Goodfellow llega en 1857 con un mandato muy claro por parte de la Junta Misionera de Nueva York, este constaba de tres items:

  1. Disolver la Sociedad para la Promoción del Culto Cristiano
  2. Organizar la Iglesia en Conferencias Trimestrales
  3. Usar todos los medios para expander el trabajo misionero incluyendo a la población nativa

Siguiendo las instrucciones, Goodfellow dedicó sus primeros años de trabajo a liberar a la misión de la presencia asfixiante de la SPCC, principal causante del estancamiento.

Esta acción logró abrir las puertas a una nueva etapa de crecimiento que permitió alcanzar los otros dos objetivos.

La expansion territorial fue poible gracias a la inciativa del gobierno nacional de fomenter el establecimiento de colonias de inmigrantes en las provincias de Santa Fe y Enrte Ríos, a través de las cuales la misión fue penetrando el terirtorio del Río de la Plata.

Y la última y más importante tarea lograda fue la apertura del trabajo al idioma castellano y su expansion a toda la población nativa. Este paso, dado en 1867 sería la garantía de un futuro abierto dejando atrás la inestabilidad de los años anterioires.

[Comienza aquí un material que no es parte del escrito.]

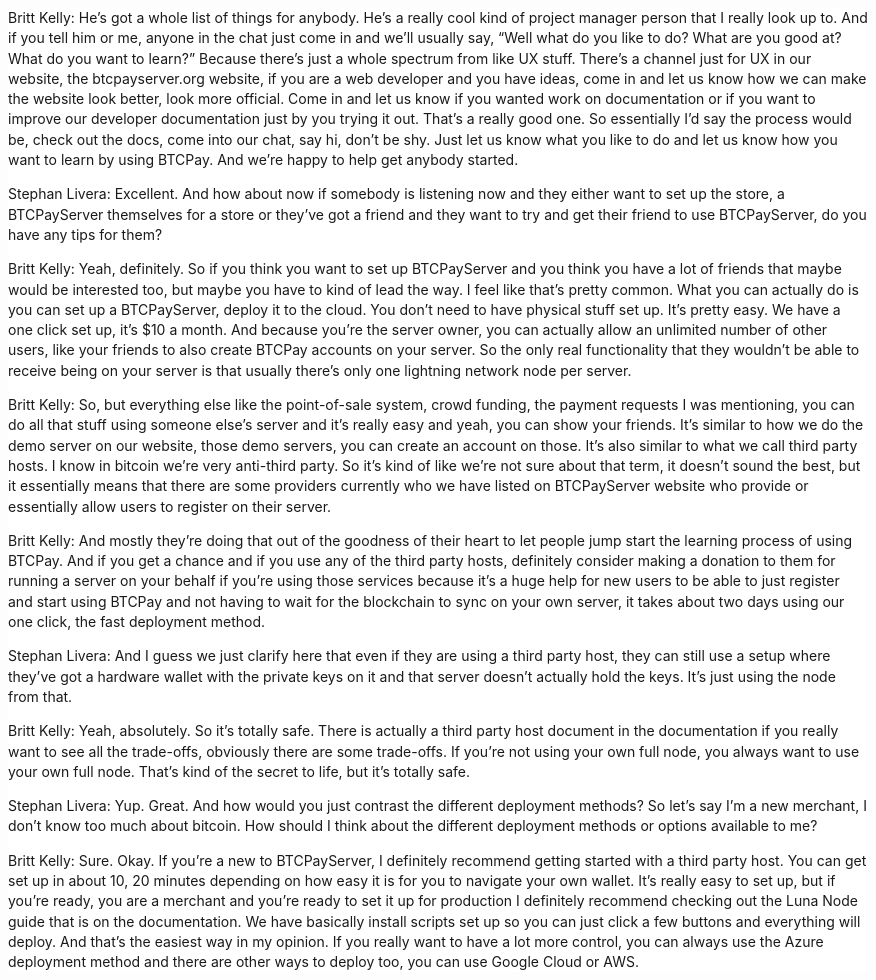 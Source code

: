 Britt Kelly: He’s got a whole list of things for anybody. He’s a really cool kind of project manager person that I really look up to. And if you tell him or me, anyone in the chat just come in and we’ll usually say, “Well what do you like to do? What are you good at? What do you want to learn?” Because there’s just a whole spectrum from like UX stuff. There’s a channel just for UX in our website, the btcpayserver.org website, if you are a web developer and you have ideas, come in and let us know how we can make the website look better, look more official. Come in and let us know if you wanted work on documentation or if you want to improve our developer documentation just by you trying it out. That’s a really good one. So essentially I’d say the process would be, check out the docs, come into our chat, say hi, don’t be shy. Just let us know what you like to do and let us know how you want to learn by using BTCPay. And we’re happy to help get anybody started.

Stephan Livera: Excellent. And how about now if somebody is listening now and they either want to set up the store, a BTCPayServer themselves for a store or they’ve got a friend and they want to try and get their friend to use BTCPayServer, do you have any tips for them?

Britt Kelly: Yeah, definitely. So if you think you want to set up BTCPayServer and you think you have a lot of friends that maybe would be interested too, but maybe you have to kind of lead the way. I feel like that’s pretty common. What you can actually do is you can set up a BTCPayServer, deploy it to the cloud. You don’t need to have physical stuff set up. It’s pretty easy. We have a one click set up, it’s $10 a month. And because you’re the server owner, you can actually allow an unlimited number of other users, like your friends to also create BTCPay accounts on your server. So the only real functionality that they wouldn’t be able to receive being on your server is that usually there’s only one lightning network node per server.

Britt Kelly: So, but everything else like the point-of-sale system, crowd funding, the payment requests I was mentioning, you can do all that stuff using someone else’s server and it’s really easy and yeah, you can show your friends. It’s similar to how we do the demo server on our website, those demo servers, you can create an account on those. It’s also similar to what we call third party hosts. I know in bitcoin we’re very anti-third party. So it’s kind of like we’re not sure about that term, it doesn’t sound the best, but it essentially means that there are some providers currently who we have listed on BTCPayServer website who provide or essentially allow users to register on their server.

Britt Kelly: And mostly they’re doing that out of the goodness of their heart to let people jump start the learning process of using BTCPay. And if you get a chance and if you use any of the third party hosts, definitely consider making a donation to them for running a server on your behalf if you’re using those services because it’s a huge help for new users to be able to just register and start using BTCPay and not having to wait for the blockchain to sync on your own server, it takes about two days using our one click, the fast deployment method.

Stephan Livera: And I guess we just clarify here that even if they are using a third party host, they can still use a setup where they’ve got a hardware wallet with the private keys on it and that server doesn’t actually hold the keys. It’s just using the node from that.

Britt Kelly: Yeah, absolutely. So it’s totally safe. There is actually a third party host document in the documentation if you really want to see all the trade-offs, obviously there are some trade-offs. If you’re not using your own full node, you always want to use your own full node. That’s kind of the secret to life, but it’s totally safe.

Stephan Livera: Yup. Great. And how would you just contrast the different deployment methods? So let’s say I’m a new merchant, I don’t know too much about bitcoin. How should I think about the different deployment methods or options available to me?

Britt Kelly: Sure. Okay. If you’re a new to BTCPayServer, I definitely recommend getting started with a third party host. You can get set up in about 10, 20 minutes depending on how easy it is for you to navigate your own wallet. It’s really easy to set up, but if you’re ready, you are a merchant and you’re ready to set it up for production I definitely recommend checking out the Luna Node guide that is on the documentation. We have basically install scripts set up so you can just click a few buttons and everything will deploy. And that’s the easiest way in my opinion. If you really want to have a lot more control, you can always use the Azure deployment method and there are other ways to deploy too, you can use Google Cloud or AWS.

Las palabras exultantes de Goodfeloow en un informe previo a su retiro muestran la coronaciòn de los esfuerzos para mantener viva la misión:


“La misión ha crecido en cada una de sus áreas, se encuentra en pleno crecimiento, floreciente, tal vez mucho más de lo que lo estuvo antes. Hemos aprendido que para crecer hay que romper con los obstáculos. Miramos el futuro con la fuerte esperanza de que la luz del glorioso evangelio de la gracia de Dios brillará sobre toda nuestra misión aquí y en toda Sudamérica.”


Hoy, a 187 años de aquellos comienzos, el metodismo ha logrado una fuerte y deciciva presencia en toda América Latina. Es bueno recordar que, para que hoy estemos aquí, fue necesario romper obstáculos, a veces muy poderosos.  Cuando hablamos de renovar nuestro crecimiento, tal vez sea necesario revisar estructuras, tradiciones, prejuicios que actúan como nuevos diquespara abrir nuevos horizontes.